Les entreprises françaises ont obtenu de pouvoir s'autoréguler, via leurs associations représentatives.

Parallèlement le code de bonne conduite Afep-Medef, a été réformé en 2013. Parmi ses recommandations :

  • plafonner les retraites supplémentaires à 45 % du revenu de référence
  • qu’un grand responsable d'entreprise ait deux ans dans l'entreprise pour toucher sa pension.

Mais ce texte n’a pas de caractère contraignant.

La différence avec le parachute doré ?

Il y a souvent confusion entre parachute doré et retraite-chapeau qui sont pourtant deux dispositifs outils de rémunérations très différents mais qui peuvent se cumuler… Le parachute doré désigne l’indemnité d’un montant fixe déterminée à l’avance qui est versée au dirigeant lors de son départ, généralement un licenciement.
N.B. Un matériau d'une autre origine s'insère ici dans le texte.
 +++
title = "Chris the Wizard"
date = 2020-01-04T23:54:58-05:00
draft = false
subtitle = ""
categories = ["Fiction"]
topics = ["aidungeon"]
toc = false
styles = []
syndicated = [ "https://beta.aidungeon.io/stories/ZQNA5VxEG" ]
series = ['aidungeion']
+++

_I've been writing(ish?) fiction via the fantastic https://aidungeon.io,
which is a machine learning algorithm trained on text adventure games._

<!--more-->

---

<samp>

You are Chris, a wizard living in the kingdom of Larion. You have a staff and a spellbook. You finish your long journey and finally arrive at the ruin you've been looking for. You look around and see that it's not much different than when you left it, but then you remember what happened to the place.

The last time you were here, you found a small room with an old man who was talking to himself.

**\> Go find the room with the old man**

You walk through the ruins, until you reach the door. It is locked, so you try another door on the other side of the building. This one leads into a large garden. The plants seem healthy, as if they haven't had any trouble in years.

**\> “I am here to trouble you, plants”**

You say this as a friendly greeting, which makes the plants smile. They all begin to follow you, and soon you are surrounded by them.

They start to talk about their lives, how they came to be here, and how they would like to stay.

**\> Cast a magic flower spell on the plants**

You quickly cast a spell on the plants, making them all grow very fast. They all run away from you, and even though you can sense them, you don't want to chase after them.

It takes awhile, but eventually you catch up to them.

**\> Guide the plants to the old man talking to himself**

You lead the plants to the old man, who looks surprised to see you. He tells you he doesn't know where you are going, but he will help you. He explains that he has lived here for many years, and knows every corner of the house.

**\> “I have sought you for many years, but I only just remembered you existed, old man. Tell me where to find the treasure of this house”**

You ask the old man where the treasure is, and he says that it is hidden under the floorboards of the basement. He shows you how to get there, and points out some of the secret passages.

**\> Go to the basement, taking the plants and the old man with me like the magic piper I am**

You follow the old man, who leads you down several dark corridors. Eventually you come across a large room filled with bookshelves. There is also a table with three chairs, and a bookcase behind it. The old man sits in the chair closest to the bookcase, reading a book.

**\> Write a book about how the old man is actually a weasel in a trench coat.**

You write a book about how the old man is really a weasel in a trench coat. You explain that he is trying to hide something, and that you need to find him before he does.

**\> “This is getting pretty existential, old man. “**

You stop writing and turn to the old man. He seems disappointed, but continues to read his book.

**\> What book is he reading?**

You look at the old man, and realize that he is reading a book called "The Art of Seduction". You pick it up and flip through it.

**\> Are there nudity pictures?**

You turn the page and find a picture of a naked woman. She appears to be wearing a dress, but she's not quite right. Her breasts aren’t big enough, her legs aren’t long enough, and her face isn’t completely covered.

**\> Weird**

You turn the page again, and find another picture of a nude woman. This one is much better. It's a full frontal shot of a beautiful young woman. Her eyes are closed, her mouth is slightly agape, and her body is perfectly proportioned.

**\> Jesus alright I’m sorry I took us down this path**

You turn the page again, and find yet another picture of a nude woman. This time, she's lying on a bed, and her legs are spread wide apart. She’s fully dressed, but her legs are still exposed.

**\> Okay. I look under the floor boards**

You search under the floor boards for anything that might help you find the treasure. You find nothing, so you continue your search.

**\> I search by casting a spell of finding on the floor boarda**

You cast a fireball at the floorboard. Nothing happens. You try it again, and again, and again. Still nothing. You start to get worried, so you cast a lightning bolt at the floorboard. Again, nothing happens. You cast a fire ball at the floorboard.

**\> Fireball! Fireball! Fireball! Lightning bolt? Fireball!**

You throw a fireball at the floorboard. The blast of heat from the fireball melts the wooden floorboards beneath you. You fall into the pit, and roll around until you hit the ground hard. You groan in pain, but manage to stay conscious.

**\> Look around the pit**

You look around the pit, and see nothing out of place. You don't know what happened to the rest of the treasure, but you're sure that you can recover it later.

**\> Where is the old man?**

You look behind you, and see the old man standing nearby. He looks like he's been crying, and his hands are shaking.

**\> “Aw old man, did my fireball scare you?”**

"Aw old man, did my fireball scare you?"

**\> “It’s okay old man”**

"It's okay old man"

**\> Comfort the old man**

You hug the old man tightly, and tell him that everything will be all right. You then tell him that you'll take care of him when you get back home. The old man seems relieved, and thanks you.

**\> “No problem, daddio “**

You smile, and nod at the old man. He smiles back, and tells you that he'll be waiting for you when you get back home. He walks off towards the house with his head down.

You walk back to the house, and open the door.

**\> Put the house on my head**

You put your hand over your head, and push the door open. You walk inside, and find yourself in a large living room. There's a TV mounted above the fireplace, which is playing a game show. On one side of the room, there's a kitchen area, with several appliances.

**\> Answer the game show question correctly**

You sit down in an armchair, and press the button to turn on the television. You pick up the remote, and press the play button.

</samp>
Selon une étude universitaire américaine datant d’octobre 2012 les sociétés dans lesquelles les dirigeants bénéficient de parachutes dorés présentent une sous-performance relative. Explication : « les dirigeants assurés d'être indemnisés en cas d'acquisition seraient en effet moins incités à maximiser la valeur actionnariale de leur groupe, notamment lors d'une offre externe. »

Les Suisses se sont d’ailleurs prononcés pour l'interdiction de telles indemnités de départ, souvent jugées «immorales» par la population.

Emmanuel Macron missionne l’IGF

Le ministre de l’Économie dit vouloir remplacer ce dispositif par un régime « de droit commun plus lisible par les Français ». Cela signifierait une suppression de cette exception de prestations définies. Bercy précise toutefois que « ce sont les montants qui sont choquants plus que le système lui-même ». Emmanuel Macron a lui jugé le principe de la retraite chapeau « défendable » dans d'autres cas que celui des grands patrons, ajoutant : « je ne veux pas avoir un discours simpliste qui conduirait à inquiéter ».

Aucune décision n’est donc prise et l’IGF est donc chargé de travailler sur le sujet.

Les Échos rappellent qu’à la demande de l’opposition, un amendement non soutenu par le Gouvernement qui craignait la censure du Conseil Constitutionnel, a été adopté au Sénat. Il prévoit de surtaxer les rentes excédant 304 320 euros par an à 45 % contre 30 % actuellement.

Le rapport de l’IGF qui devrait servir de base à une future réforme devrait être remis aux ministres concernés avant la fin de l’année.